Background Long dismissed as mere genomic parasites, transposable elements (TEs) are now recognized as major drivers of genome evolution. TEs serve as a source of cell-type specific cis-regulatory elements, influencing gene expression and observable phenotypes. However, the precise TE regulatory roles in different contexts remain largely unexplored and the impact of TEs on transcriptional regulatory networks and contribution to disease risk is likely deeply underestimated. Results Using a multimapper-aware strategy, we systematically characterised the epigenetic profile of TEs in the brain. This analysis revealed that MER57E3, a primate-specific TE subfamily, exhibits strong enrichment for active, and absence of repressive, histone modifications across six brain cell types.

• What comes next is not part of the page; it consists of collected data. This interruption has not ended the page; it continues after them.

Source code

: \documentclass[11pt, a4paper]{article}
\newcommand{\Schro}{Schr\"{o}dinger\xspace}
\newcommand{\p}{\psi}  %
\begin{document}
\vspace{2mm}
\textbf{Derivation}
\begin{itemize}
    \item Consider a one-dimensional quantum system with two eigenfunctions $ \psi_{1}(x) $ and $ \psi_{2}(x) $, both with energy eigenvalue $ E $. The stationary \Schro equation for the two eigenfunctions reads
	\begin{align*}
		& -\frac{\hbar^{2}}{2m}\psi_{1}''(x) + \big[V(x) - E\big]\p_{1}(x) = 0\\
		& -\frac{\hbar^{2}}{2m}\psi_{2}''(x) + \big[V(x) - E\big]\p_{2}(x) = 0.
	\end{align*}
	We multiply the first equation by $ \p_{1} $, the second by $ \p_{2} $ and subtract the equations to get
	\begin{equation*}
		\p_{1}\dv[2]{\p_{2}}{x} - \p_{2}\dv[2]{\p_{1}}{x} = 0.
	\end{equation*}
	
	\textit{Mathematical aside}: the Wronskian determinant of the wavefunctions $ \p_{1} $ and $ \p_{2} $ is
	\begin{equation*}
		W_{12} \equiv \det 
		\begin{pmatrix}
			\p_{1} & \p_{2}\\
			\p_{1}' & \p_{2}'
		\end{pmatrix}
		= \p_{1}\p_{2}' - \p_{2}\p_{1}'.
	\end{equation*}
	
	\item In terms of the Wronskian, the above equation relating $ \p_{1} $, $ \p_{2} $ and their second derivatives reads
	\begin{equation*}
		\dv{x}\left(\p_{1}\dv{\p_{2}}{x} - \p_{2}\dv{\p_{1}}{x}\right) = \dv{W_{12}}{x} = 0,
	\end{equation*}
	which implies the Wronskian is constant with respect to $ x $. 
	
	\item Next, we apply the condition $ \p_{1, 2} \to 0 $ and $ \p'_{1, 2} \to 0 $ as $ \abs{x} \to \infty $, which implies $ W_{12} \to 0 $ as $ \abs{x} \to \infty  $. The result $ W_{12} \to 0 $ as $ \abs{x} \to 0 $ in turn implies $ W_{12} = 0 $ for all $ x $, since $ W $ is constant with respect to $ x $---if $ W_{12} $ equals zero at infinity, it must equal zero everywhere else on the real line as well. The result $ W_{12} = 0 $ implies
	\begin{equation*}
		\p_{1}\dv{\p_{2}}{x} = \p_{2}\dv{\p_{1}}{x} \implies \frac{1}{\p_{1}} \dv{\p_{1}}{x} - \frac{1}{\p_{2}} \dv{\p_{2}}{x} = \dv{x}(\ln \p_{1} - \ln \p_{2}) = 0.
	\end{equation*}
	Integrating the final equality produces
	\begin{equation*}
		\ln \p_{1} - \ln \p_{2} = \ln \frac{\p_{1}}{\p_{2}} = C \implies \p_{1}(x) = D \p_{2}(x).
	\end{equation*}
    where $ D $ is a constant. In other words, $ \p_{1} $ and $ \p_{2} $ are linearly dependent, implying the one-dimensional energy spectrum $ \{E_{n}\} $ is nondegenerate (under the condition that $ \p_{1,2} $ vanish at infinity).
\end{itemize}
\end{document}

MER57E3 copies are predominantly located near zinc finger genes and enriched for homeodomain motifs recognized by brain-specific transcription factors, including GBX1 and BSX. Upon CRISPR interference (CRISPRi) targeting specific MER57E3 copies, RNA-seq analysis demonstrated downregulation of the key neurogenesis-related genes PAX6 and NEUROG2. Conclusions Our data indicate that members of the MER57E3 TE subfamily regulate the expression of critical neurogenesis genes during neural progenitor cell (NPC) development. Moreover, this study emphasises the importance of characterising TEs, offering new insights into how their epigenetic dysregulation may contribute to pathogenesis of neurodevelopmental disorders.